Gallup: 60 Percent Say Those With AIDS Virus Should Carry Card
Aug. 30, 1987
NEW YORK (AP) _ Sixty percent of Americans agreed that people with the AIDS virus should be made to carry a card to that effect, according to a Gallup Poll.
One-third said employers should be able to dismiss those with AIDS for having the disease, according to the poll, published in Sunday's editions of The New York Times. Forty-three percent disagreed.
But 87 percent said ''AIDS sufferers should be treated with compassion,'' and only 7 percent said they should not. The rest had no answer.
The poll showed that 48 percent feel victims ''should be allowed to live in the community normally,'' while 29 percent disagreed.
Forty-five percent agreed with the statement ''Most people with AIDS have only themselves to blame,'' while 13 percent disagreed.

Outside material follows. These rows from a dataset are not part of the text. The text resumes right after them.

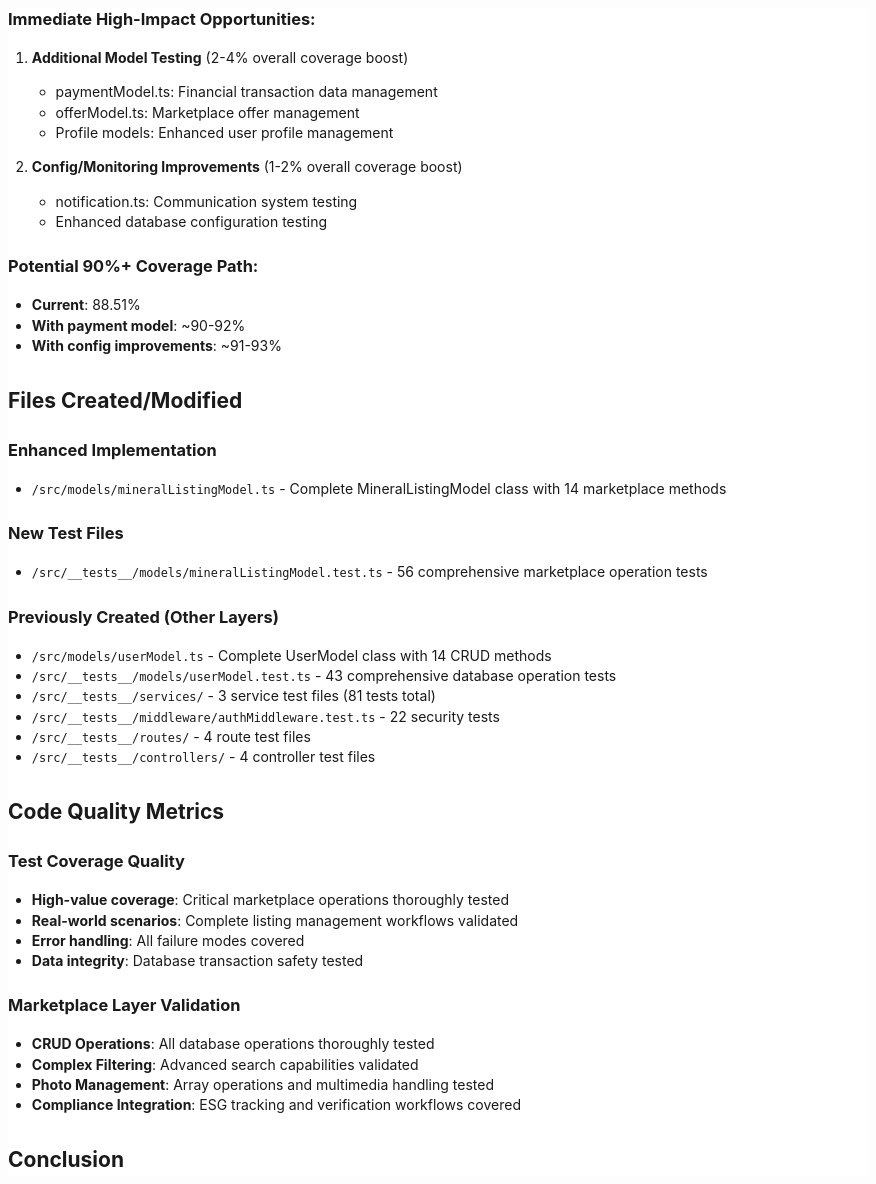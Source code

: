 ### Immediate High-Impact Opportunities:
1. **Additional Model Testing** (2-4% overall coverage boost)
   - paymentModel.ts: Financial transaction data management
   - offerModel.ts: Marketplace offer management
   - Profile models: Enhanced user profile management

2. **Config/Monitoring Improvements** (1-2% overall coverage boost)
   - notification.ts: Communication system testing
   - Enhanced database configuration testing

### Potential 90%+ Coverage Path:
- **Current**: 88.51%
- **With payment model**: ~90-92%
- **With config improvements**: ~91-93%

## Files Created/Modified

### Enhanced Implementation
- `/src/models/mineralListingModel.ts` - Complete MineralListingModel class with 14 marketplace methods

### New Test Files
- `/src/__tests__/models/mineralListingModel.test.ts` - 56 comprehensive marketplace operation tests

### Previously Created (Other Layers)
- `/src/models/userModel.ts` - Complete UserModel class with 14 CRUD methods
- `/src/__tests__/models/userModel.test.ts` - 43 comprehensive database operation tests
- `/src/__tests__/services/` - 3 service test files (81 tests total)
- `/src/__tests__/middleware/authMiddleware.test.ts` - 22 security tests
- `/src/__tests__/routes/` - 4 route test files
- `/src/__tests__/controllers/` - 4 controller test files

## Code Quality Metrics

### Test Coverage Quality
- **High-value coverage**: Critical marketplace operations thoroughly tested
- **Real-world scenarios**: Complete listing management workflows validated
- **Error handling**: All failure modes covered
- **Data integrity**: Database transaction safety tested

### Marketplace Layer Validation
- **CRUD Operations**: All database operations thoroughly tested
- **Complex Filtering**: Advanced search capabilities validated
- **Photo Management**: Array operations and multimedia handling tested
- **Compliance Integration**: ESG tracking and verification workflows covered

## Conclusion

According to the survey of 1,607 adults interviewed around the country July 10-13, 42 percent agreed with the statement ''I sometimes think that AIDS is a punishment for the decline in moral standards.'' Forty-three percent said they did not sometimes hold that view.
Most victims of AIDS in the United States have been homosexual males or intravenous drug abusers. Experts say AIDS is transmitted by sexual contact, sharing of infected hypodermic needles or syringes, tranfusions of blood or blood products, or from mother to child before birth.